And second it got his champions, the heirs to the proud dynasty of Brood War.
At first, they came in form of those who were swept away by Brood War; NesTea, Mvp, Polt, NaDa, MMA, BoxeR, Squirtle. They found in this brave new world a place to thrive, away from the suffocating shadow of Kespa. With them came the prodigies, a group of kids old enough to have grown with Brood War, but young enough to have been protected from the gaze of lol and Overwatch; Leenock, TaeJa, Life, DRG, Creator, MarineKing, MC and the rest. Under the tutelage of veterans, they found the perfect place to express the fire and focus of youth. This first glory age of SC2 was also mark by the rise of foreign players. Many claimed that if foreigners were to put the same dedication into the game as the Koreans, so too would they climb to the top, and so did Jinro, ThorZaIN, HuK and Stephano, but with every passing month the gap seemed bigger and bigger.
Then, finally, came the Kespa switch. Those old enough to remember the time when talks about the mythical “elephant in the room” animated the pages of this website will recall the unabashed optimism of some. Sure, a section of the small-time pro would be left behind, but the true champions would continue to dominate. Just like those who thought a new game would be the opportunity for foreigners to catch up to Korea, they felt into the trap of believing that passion, will and talent could beat organized excellence and systematic discipline. The Kespa transition came as wreaking ball, between the day the first Kespa player step in Starcraft 2 and the day it shut down, only 6 non-Kespa players managed to win a tournament in Korea; PartinG and Sniper who won only weeks after the switch, Life and Maru the two brightest stars who were co-opted by the Kespa regime and ByuN and Neeb who came in as a vulture to feast upon a dying body. Everything else was won by players made in the factory of that strange corporatist behemoth. The champion of old were force into exile to crush any illusions the foreign scene still had, relegated to permanent irrelevance in Korea or simply disappeared of the face of the earth.
But Kespa in SC2 was left to itself, it wasn’t a thriving organization but merely a mad train destroying everything on pure inertia. Slowly and slowly it was slowed down by the resistance of the world around it. It didn’t make sense anymore to have house full of practice partners, the inhumane practice regiment were pointless now that no one else was snapping at the heels of veteran, the sacrifice of liberty wasn’t balanced by the hope of the chant of crowds but by the gentle applause of a forever shrinking studio.
From the plethora of new players transitioning from BW with the Kespa switch, only a small core of elite players emerged. And at the end of the 2019 season, this core was still mostly intact.
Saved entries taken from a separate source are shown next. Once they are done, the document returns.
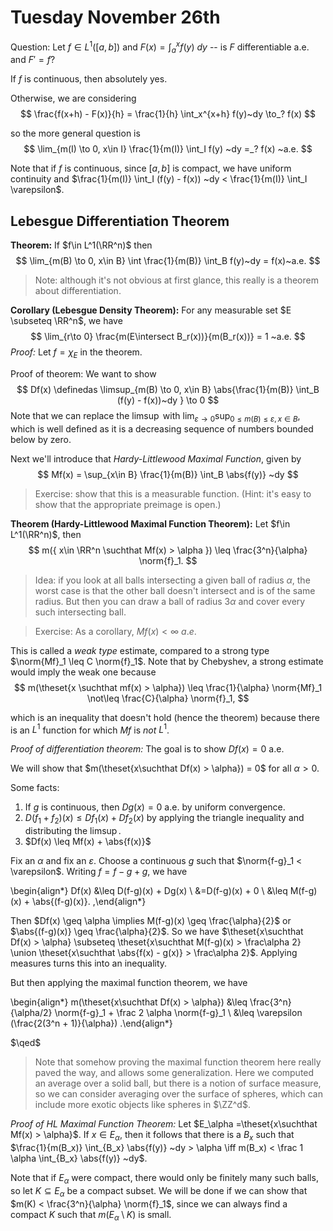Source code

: # Tuesday November 26th

Question:
Let $f\in L^1([a, b])$ and $F(x) = \int_a^x f(y) ~dy$ -- is $F$ differentiable a.e. and $F' = f$?

If $f$ is continuous, then absolutely yes.

Otherwise, we are considering 
$$
\frac{f(x+h) - F(x)}{h} = \frac{1}{h} \int_x^{x+h} f(y)~dy \to_? f(x)
$$

so the more general question is
$$
\lim_{m(I) \to 0, x\in I} \frac{1}{m(I)} \int_I f(y) ~dy =_? f(x) ~a.e.
$$

Note that if $f$ is continuous, since $[a, b]$ is compact, we have uniform continuity and $\frac{1}{m(I)} \int_I (f(y) - f(x)) ~dy < \frac{1}{m(I)} \int_I \varepsilon$.

## Lebesgue Differentiation Theorem

**Theorem:**
If $f\in L^1(\RR^n)$ then
$$
\lim_{m(B) \to 0, x\in B} \int \frac{1}{m(B)} \int_B f(y)~dy = f(x)~a.e.
$$
> Note: although it's not obvious at first glance, this really is a theorem about differentiation.

**Corollary (Lebesgue Density Theorem):**
For any measurable set $E \subseteq \RR^n$, we have
$$
\lim_{r\to 0} \frac{m(E\intersect B_r(x))}{m(B_r(x))} = 1 ~a.e.
$$
*Proof:*
Let $f = \chi_E$ in the theorem.

Proof of theorem:
We want to show 
$$
Df(x) \definedas \limsup_{m(B) \to 0, x\in B} \abs{\frac{1}{m(B)} \int_B (f(y) - f(x))~dy  } \to 0
$$
Note that we can replace the $\limsup$ with $\lim_{\varepsilon \to 0} \sup_{0\leq m(B) \leq \varepsilon, x\in B}$,
which is well defined as it is a decreasing sequence of numbers bounded below by zero.

Next we'll introduce that *Hardy-Littlewood Maximal Function*, given by 
$$
Mf(x) = \sup_{x\in B} \frac{1}{m(B)} \int_B \abs{f(y)} ~dy
$$
> Exercise: show that this is a measurable function. (Hint: it's easy to show that the appropriate preimage is open.)

**Theorem (Hardy-Littlewood Maximal Function Theorem):**
Let $f\in L^1(\RR^n)$, then 
$$
m({ x\in \RR^n \suchthat Mf(x) > \alpha  }) \leq \frac{3^n}{\alpha} \norm{f}_1.
$$

> Idea: if you look at all balls intersecting a given ball of radius $\alpha$, the worst case is that the other ball doesn't intersect and is of the same radius. But then you can draw a ball of radius $3\alpha$ and cover every such intersecting ball.

> Exercise: As a corollary, $Mf(x) < \infty~a.e.$

This is called a *weak type* estimate, compared to a strong type $\norm{Mf}_1 \leq C \norm{f}_1$. 
Note that by Chebyshev, a strong estimate would imply the weak one because
$$
m(\theset{x \suchthat mf(x) > \alpha}) \leq \frac{1}{\alpha} \norm{Mf}_1 \not\leq \frac{C}{\alpha} \norm{f}_1,
$$

which is an inequality that doesn't hold (hence the theorem) because there is an $L^1$ function for which $Mf$ is *not* $L^1$.

*Proof of differentiation theorem:*
The goal is to show $Df(x) = 0$ a.e.

We will show that $m(\theset{x\suchthat Df(x) > \alpha}) = 0$ for all $\alpha > 0$.

Some facts:

1. If $g$ is continuous, then $Dg(x) = 0$ a.e. by uniform convergence.
2. $D(f_1 + f_2)(x) \leq Df_1(x) + Df_2(x)$ by applying the triangle inequality and distributing the $\limsup$.
3. $Df(x) \leq Mf(x) + \abs{f(x)}$

Fix an $\alpha$ and fix an $\varepsilon$.
Choose a continuous $g$ such that $\norm{f-g}_1 < \varepsilon$.
Writing $f=f-g+g$, we have

\begin{align*}
Df(x) 
&\leq D(f-g)(x) + Dg(x) \\
&=D(f-g)(x) + 0 \\
&\leq M(f-g)(x) + \abs{(f-g)(x)}.
,\end{align*}

Then $Df(x) \geq \alpha \implies M(f-g)(x) \geq \frac{\alpha}{2}$ or $\abs{(f-g)(x)} \geq \frac{\alpha}{2}$.
So we have $\theset{x\suchthat Df(x) > \alpha} \subseteq \theset{x\suchthat M(f-g)(x) > \frac\alpha 2} \union \theset{x\suchthat \abs{f(x) - g(x)} > \frac\alpha 2}$.
Applying measures turns this into an inequality.

But then applying the maximal function theorem, we have

\begin{align*}
m(\theset{x\suchthat Df(x) > \alpha}) 
&\leq \frac{3^n}{\alpha/2} \norm{f-g}_1 + \frac 2 \alpha \norm{f-g}_1 \\
&\leq \varepsilon (\frac{2(3^n + 1)}{\alpha})
.\end{align*}

$\qed$

> Note that somehow proving the maximal function theorem here really paved the way, and allows some generalization. Here we computed an average over a solid ball, but there is a notion of surface measure, so we can consider averaging over the surface of spheres, which can include more exotic objects like spheres in $\ZZ^d$.

*Proof of HL Maximal Function Theorem:*
Let $E_\alpha =\theset{x\suchthat Mf(x) > \alpha}$.
If $x\in E_\alpha$, then it follows that there is a $B_x$ such that $\frac{1}{m(B_x)} \int_{B_x} \abs{f(y)} ~dy > \alpha \iff m(B_x) < \frac 1 \alpha \int_{B_x} \abs{f(y)} ~dy$.

Note that if $E_\alpha$ were compact, there would only be finitely many such balls, so let $K \subseteq E_\alpha$ be a compact subset.
We will be done if we can show that $m(K) < \frac{3^n}{\alpha} \norm{f}_1$, since we can always find a compact $K$ such that $m(E_\alpha\setminus K)$ is small.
Of the 82 pro-players to play at least one SC2 game in initial 2012 proleague, 12 remained eight years later: INnoVation, herO, Classic, soO, Dear, Zest, sOs, Trap, Rogue, Solar, Stats and TY. Only three man can measure up to them in Korea, Dark, the reigning Emperor, a castaway of a bygone era, Maru, the crown jewel of Korea, who was there on the first day of GSL and who will likely be there at the last and PartinG the world champion who couldn’t stay away from the spotlight. Between them, they have earned 71 premier tournaments trophies, reach 115 finals, won every tournament series on all continents, 12 of them have played for the title of world champion, 7 of them were crown the best in the world.(1) It’s hard to overemphasize how much they dominate Starcraft, of the 102 tournaments played since HOTS where at least one of those 15 participate, they were in the final 86 times, going up to 91% if you discount the first year of adaptation in 2013. GSLvsTW 2019 was the first time a Korean or world class final was played without any of them since Rain triumph over ByuL four years earlier.(2) Despite all playing their career solely in the Korean circuit, they hug 8 of the 10 highest earning spots, and 13 of the top 25 spot.
A few Kespa B teamer and early days players still stick around, and some have tried a comeback (Bunny, Cure, Dream, RagnaroK, Hurricane, Patience, Impact, Creator…) but it’s those 15 that are the bastion of Korea. They are what’s left of Korean Starcraft excellence.
As we close the first decade the game, the bastion has never looked so dusty. Every military draft leaves the last few standing more and more alone. The end of the year saw Classic, herO and even perennial sunshine Gumiho take their reverence, soO and Stats should have done the same next Blizzcon come to pass, Rogue and INno have express multiple time their general disinterest toward practicing, sOs seems more than happy with the state of his trophy collection, Solar, Dear and Parting are stuck in limbo and TY is looking to transition away from progaming life.
For us Starcraft fans, it’s a choc with reality, the mental scheme we have built over two decades can’t hold any longer. Even now, some of us still want to believe in some sort of recreation of the glory day. We want to believe that somehow TaeJa and DRG will storm back into the scene, that Bunny and Impact will reach the heights that always escaped them or that somehow two years in military would have turn Zoun from a joke punchline into a legitimate “up-and-comer”. But the cold truth can be escaped no more, from the troop that was parade in front of the world at MLG all those years ago, only a band of grizzle comrades remain. For most of them, if not all, their best years are behind them, they will never again inspire the awe and fear they once have. And everyday sees a new foreign players to challenge them. To all those in 2010 that were wondering how long the Korean supremacy over Starcraft would last in this new game, we can finally answer: 10 years.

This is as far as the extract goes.